Por fim duas perguntas:
(1) Não faltaria uma regra na lista de Dennet, qual seja, publicar menos? Refiro-me ao problema estrutural do publish or perish, e da consequente má qualidade dos trabalhos, reconhecido pela própria comunidade acadêmica; e
(2) qual seria o âmbito adequado para o uso dos argumentos sobrenaturais? Ainda tenho o preconceito de que os teólogos, filósofos e peritos católicos – seus 10% melhores – têm seguido e ainda seguem as “seven tools” de Dennet (e de que são os únicos mandatários do sobrenatural que tem o cuidado de fazê-lo).

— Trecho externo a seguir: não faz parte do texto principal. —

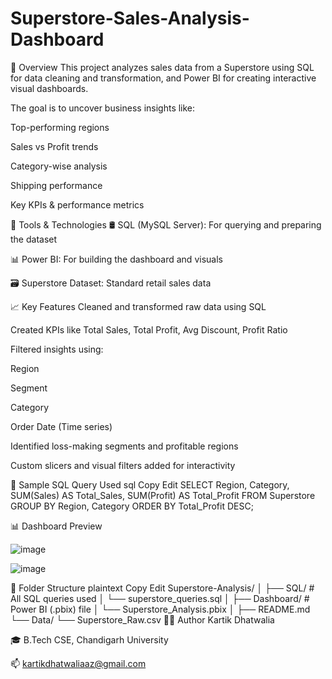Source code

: # Superstore-Sales-Analysis-Dashboard

📌 Overview
This project analyzes sales data from a Superstore using SQL for data cleaning and transformation, and Power BI for creating interactive visual dashboards.

The goal is to uncover business insights like:

Top-performing regions

Sales vs Profit trends

Category-wise analysis

Shipping performance

Key KPIs & performance metrics

🧰 Tools & Technologies
🛢️ SQL (MySQL Server): For querying and preparing the dataset

📊 Power BI: For building the dashboard and visuals

🗃️ Superstore Dataset: Standard retail sales data

📈 Key Features
Cleaned and transformed raw data using SQL

Created KPIs like Total Sales, Total Profit, Avg Discount, Profit Ratio

Filtered insights using:

Region

Segment

Category

Order Date (Time series)

Identified loss-making segments and profitable regions

Custom slicers and visual filters added for interactivity

🧪 Sample SQL Query Used
sql
Copy
Edit
SELECT 
    Region, 
    Category, 
    SUM(Sales) AS Total_Sales, 
    SUM(Profit) AS Total_Profit 
FROM Superstore
GROUP BY Region, Category
ORDER BY Total_Profit DESC;

📊 Dashboard Preview

![image](https://github.com/user-attachments/assets/7ac0d260-67ee-490a-ae57-e323bb94e6ab)

![image](https://github.com/user-attachments/assets/1aa9c6c6-51b9-4974-bab0-071add9b72b1)

📁 Folder Structure
plaintext
Copy
Edit
Superstore-Analysis/
│
├── SQL/                       # All SQL queries used
│   └── superstore_queries.sql
│
├── Dashboard/                 # Power BI (.pbix) file
│   └── Superstore_Analysis.pbix
│
├── README.md
└── Data/
    └── Superstore_Raw.csv
👨‍💻 Author
Kartik Dhatwalia

🎓 B.Tech CSE, Chandigarh University

📫 kartikdhatwaliaaz@gmail.com
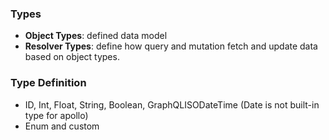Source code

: ### Types
- **Object Types**: defined data model
- **Resolver Types**: define how query and mutation fetch and update data based on object types.
### Type Definition
- ID, Int, Float, String, Boolean, GraphQLISODateTime (Date is not built-in type for apollo)
- Enum and custom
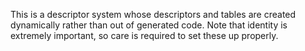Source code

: This is a descriptor system whose descriptors and tables are created dynamically rather than out of generated code. Note that identity is extremely important, so care is required to set these up properly.
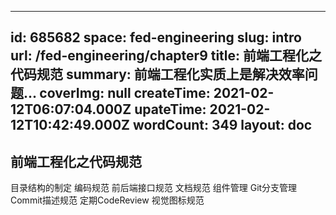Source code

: 
---
id: 685682
space: fed-engineering
slug: intro
url: /fed-engineering/chapter9
title: 前端工程化之代码规范
summary: 前端工程化实质上是解决效率问题...
coverImg: null
createTime: 2021-02-12T06:07:04.000Z 
upateTime: 2021-02-12T10:42:49.000Z
wordCount: 349
layout: doc
---

## 前端工程化之代码规范


目录结构的制定
编码规范
前后端接口规范
文档规范
组件管理
Git分支管理
Commit描述规范
定期CodeReview
视觉图标规范

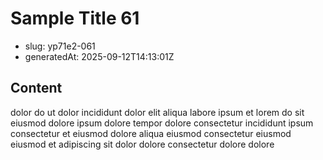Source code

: # Sample Title 61

- slug: yp71e2-061
- generatedAt: 2025-09-12T14:13:01Z

## Content
dolor do ut dolor incididunt dolor elit aliqua labore ipsum et lorem do sit eiusmod dolore ipsum dolore tempor dolore consectetur incididunt ipsum consectetur et eiusmod dolore aliqua eiusmod consectetur eiusmod eiusmod et adipiscing sit dolor dolore consectetur dolore dolore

Creio, por exemplo, que até um intelectualmente limitado exorcista não descarta, in limine, as respostas mais simples antes dei iniciar os trabalhos. Ou num certo ponto se cansam e “jump to conclusions!”?
“Essa experiência me fez perceber um fato notável: uma nova verdade científica nunca triunfa por conseguir convencer os adversários, mostrando-lhes a luz, mas porque esses adversários morrem e surge uma nova geração para a qual essa verdade é familiar.” Autobiografia Científica, Max Planck
Wagner, está linkado na palavra “aqui”: http://www.guardian.co.uk/books/2013/may/19/daniel-dennett-intuition-pumps-thinking-extract
Vinícius, é uma lista de atalhos.
Não sabemos o que forma esses 90% produzidos nos últimos dois anos, mas parte dele é relevante. São dados que envolvem preferências da sociedade, ciência, tecnologia, empresas, economia e tudo o que se pode imaginar. Definitivamente não é só lixo; muito longe disso.
(1) Tem outras “regras” no livro dele. Mas, sim, eu acredito que seja um bom conselho o de publicar menos, e sobretudo não praticar o fatiamento de teses para publicação em partes (salsicha científica, como chamam). Até coisas como impacto de publicações estão sendo questionadas, e muitos propõem o fim de critérios desse tipo. A comunidade evolui com as críticas externas e internas. Mas sempre vai haver fraude e má qualidade misturada na ciência. Quando a intelectualidade começar a propugnar consistentemente a excelência científica no Brasil (por enquanto, só em ciências exatas, físicas e biológicas temos isso), e isso começar a trazer resultados, serei o primeiro a criticar as más práticas e semear um pouco de ceticismo.
(2) O âmbito adequado para uso de argumentos sobrenaturais é na ascética e na teologia, mesmo que seja numa conversa entre dois crentes. Eles não têm cabida em debates públicos fora da teologia, porque suas premissas não são aceitas. Eu não aceito as premissas de um muçulmano ou de um espírita quando tenta trazer a fé para um debate, etc.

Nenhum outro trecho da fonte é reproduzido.